*Your goal*.
Return all lines of the listing below that carry the word "whose".

Segment Start: Records for processing

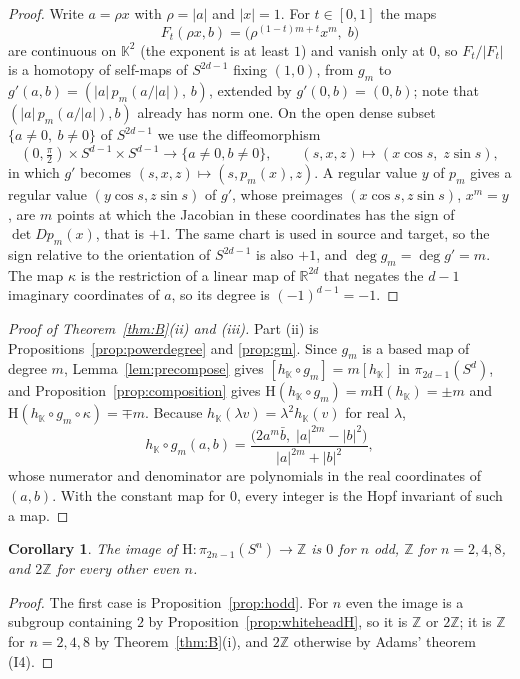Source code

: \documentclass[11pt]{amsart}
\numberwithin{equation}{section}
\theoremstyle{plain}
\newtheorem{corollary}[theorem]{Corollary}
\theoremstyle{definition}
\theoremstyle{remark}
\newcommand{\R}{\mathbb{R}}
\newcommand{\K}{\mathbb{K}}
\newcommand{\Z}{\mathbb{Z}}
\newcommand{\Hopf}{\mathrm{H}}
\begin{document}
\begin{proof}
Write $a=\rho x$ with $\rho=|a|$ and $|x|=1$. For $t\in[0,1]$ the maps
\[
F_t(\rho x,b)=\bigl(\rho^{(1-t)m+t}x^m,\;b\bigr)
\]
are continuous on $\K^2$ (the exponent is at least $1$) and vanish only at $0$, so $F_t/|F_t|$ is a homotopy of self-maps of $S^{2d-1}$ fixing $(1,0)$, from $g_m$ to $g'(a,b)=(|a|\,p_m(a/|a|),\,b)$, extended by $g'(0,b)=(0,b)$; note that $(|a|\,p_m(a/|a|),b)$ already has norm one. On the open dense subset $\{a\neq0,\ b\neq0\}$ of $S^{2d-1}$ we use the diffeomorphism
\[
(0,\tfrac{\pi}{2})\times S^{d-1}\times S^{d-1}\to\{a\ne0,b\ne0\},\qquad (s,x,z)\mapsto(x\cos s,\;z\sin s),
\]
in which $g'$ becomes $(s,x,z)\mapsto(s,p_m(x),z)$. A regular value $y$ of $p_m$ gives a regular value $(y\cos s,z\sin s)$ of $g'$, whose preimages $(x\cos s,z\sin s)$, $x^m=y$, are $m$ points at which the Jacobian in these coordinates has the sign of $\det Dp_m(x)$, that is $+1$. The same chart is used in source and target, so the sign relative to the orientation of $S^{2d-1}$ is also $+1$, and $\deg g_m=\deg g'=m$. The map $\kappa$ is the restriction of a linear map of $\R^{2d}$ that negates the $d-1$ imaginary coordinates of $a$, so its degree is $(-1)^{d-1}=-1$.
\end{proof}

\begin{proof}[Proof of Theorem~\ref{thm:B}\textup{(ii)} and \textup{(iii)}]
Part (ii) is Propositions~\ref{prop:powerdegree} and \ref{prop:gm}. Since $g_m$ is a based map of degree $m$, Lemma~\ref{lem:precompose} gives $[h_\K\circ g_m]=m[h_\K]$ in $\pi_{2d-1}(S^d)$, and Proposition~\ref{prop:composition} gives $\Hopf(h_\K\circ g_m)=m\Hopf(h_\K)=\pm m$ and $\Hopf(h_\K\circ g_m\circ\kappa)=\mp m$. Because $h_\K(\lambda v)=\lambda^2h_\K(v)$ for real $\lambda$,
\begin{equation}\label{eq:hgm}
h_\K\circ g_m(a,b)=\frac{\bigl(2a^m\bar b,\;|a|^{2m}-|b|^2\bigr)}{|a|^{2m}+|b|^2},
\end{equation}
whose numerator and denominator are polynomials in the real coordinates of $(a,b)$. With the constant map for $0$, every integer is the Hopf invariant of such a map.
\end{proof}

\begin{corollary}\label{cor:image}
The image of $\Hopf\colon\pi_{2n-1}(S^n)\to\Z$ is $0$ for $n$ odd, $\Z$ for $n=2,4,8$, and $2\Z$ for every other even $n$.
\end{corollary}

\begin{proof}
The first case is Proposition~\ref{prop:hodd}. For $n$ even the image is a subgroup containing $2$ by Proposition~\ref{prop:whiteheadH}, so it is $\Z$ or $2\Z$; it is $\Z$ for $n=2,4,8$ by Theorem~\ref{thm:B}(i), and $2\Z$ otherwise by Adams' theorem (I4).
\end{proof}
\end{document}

Segment End: Records for processing

*Expected answer*.
in which $g'$ becomes $(s,x,z)\mapsto(s,p_m(x),z)$. A regular value $y$ of $p_m$ gives a regular value $(y\cos s,z\sin s)$ of $g'$, whose preimages $(x\cos s,z\sin s)$, $x^m=y$, are $m$ points at which the Jacobian in these coordinates has the sign of $\det Dp_m(x)$, that is $+1$. The same chart is used in source and target, so the sign relative to the orientation of $S^{2d-1}$ is also $+1$, and $\deg g_m=\deg g'=m$. The map $\kappa$ is the restriction of a linear map of $\R^{2d}$ that negates the $d-1$ imaginary coordinates of $a$, so its degree is $(-1)^{d-1}=-1$.
whose numerator and denominator are polynomials in the real coordinates of $(a,b)$. With the constant map for $0$, every integer is the Hopf invariant of such a map.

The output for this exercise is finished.